## Aim of the task:
Show each line from the records below in which the word "Programming" occurs.

## Input records:
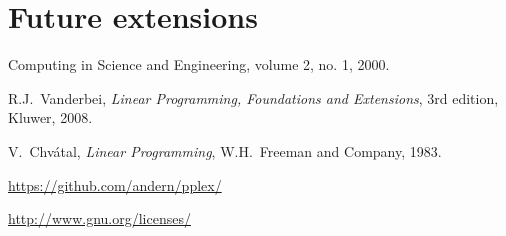 \documentclass[ukenglish]{nik}
\begin{document}
\section{Future extensions}\label{sec:future}





\begin{thebibliography}{99}
 Computing in Science and Engineering, volume 2, no. 1, 2000.

 R.J.~Vanderbei, 
\emph{Linear Programming, Foundations and Extensions},
3rd edition, Kluwer, 2008.

 V.~Chv\'atal,
\emph{Linear Programming},
W.H.~Freeman and Company, 1983.

\url{https://github.com/andern/pplex/}

\url{http://www.gnu.org/licenses/}

\end{thebibliography}
\end{document}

## Reply:
\emph{Linear Programming, Foundations and Extensions},
\emph{Linear Programming},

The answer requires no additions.